Justin Ferbey, the CEO of the First Nations development corporation, has a different perspective on the pace of change in the community about 70 km south of Whitehorse.

“It couldn’t actually be much slower,” he said Thursday, noting there’s been talk of some sort of resort at Millhaven Bay for more than 10 years.

He agrees there are costs and benefits to the projects, but the reality, he said, “is we have to follow some market opportunities in Carcross that require development.”

The impacts of ecotourism will be arguably less than if the First Nation had opted to pursue more traditional economic opportunities like mining or hydraulic fracturing, Ferbey said.

And something has to be done.

“You go to Carcross today and every single summer and every single winter, people are saying ‘What employment opportunities are there for young people?’ and the answer, outside of working as a bureaucrat in government, is zero,” he noted.

“The one thing in Carcross that absolutely has to change is the economic level of the young, growing population who have no diversity of jobs and high unemployment, more so than the rest of Canada and definitely higher than the average in the Yukon.”

It would be wonderful, he said, to find a poverty reduction strategy that doesn’t impact the land, but he doesn’t foresee that happening unless Google decides to go to Carcross.

As for Helm’s concerns about consultation and input from the community, Ferbey noted no decisions have been made about the proposed resort and community consultation sessions are planned.

An open-house information session about the resort is planned for between 11 a.m. and 3 p.m. Saturday at Skookum Jim’s House in the Carcross Commons.

That will be followed by an evening consultation session from 5:30 to 8 p.m. Wednesday, also at Skookum Jim’s House.

A consultation session will also be held in Whitehorse in boardroom B at the High Country Inn from 7 to 9 p.m. Thursday.

Helm also raised questions about other economic initiatives which haven’t materialized, including an eco-cabin motel planned for an empty lot near Montana Services.

The motel, Ferbey said, was put on hold for business reasons.

“What became clear in our planning was that until we establish a downtown core, it would be foolhardy to do a little motel,” he told the Star.

“The reason being is in absence of anything for people to do at night ... you probably will not get the people wanting to stay overnight in Carcross as opposed to going back to Whitehorse,” he said.

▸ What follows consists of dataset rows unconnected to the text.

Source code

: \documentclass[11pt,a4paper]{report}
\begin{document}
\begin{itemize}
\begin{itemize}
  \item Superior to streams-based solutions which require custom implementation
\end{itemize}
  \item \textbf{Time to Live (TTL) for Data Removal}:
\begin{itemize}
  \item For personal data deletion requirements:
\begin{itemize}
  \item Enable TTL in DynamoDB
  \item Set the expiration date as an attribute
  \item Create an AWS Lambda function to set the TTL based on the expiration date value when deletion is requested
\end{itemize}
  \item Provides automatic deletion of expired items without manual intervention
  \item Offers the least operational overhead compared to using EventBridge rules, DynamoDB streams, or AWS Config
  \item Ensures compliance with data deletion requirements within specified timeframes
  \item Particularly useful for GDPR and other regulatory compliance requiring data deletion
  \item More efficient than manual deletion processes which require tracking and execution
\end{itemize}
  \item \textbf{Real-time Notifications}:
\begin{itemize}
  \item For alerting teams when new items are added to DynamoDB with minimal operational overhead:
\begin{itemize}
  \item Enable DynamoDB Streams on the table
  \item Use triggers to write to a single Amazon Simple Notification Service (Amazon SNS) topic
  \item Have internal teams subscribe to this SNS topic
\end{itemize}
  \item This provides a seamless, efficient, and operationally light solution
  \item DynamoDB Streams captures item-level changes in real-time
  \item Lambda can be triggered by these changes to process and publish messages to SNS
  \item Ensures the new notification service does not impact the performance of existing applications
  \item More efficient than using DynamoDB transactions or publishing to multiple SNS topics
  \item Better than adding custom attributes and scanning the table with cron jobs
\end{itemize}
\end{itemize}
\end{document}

As for the empty structure just off the Montana Services parking lot, which Helm also questions, Ferbey explained that began as a construction skills-building project for locals.

The First Nation is currently looking to see if it can be turned into affordable housing units.

CommentsAdd a comment

Brice Carruthers

Feb 10, 2014 at 12:57 pm

Change is the only constant of life, so get with the times, Edna.  Your community is coming along well.  I remember how it was in 2005 and how it is now.  It looks way better and there is more to do. 

bobby bitman

Feb 10, 2014 at 8:26 pm

I agree with you Brice, but give her a break.  It’s tough to see things change and I admire her for speaking her mind.  Thanks Edna.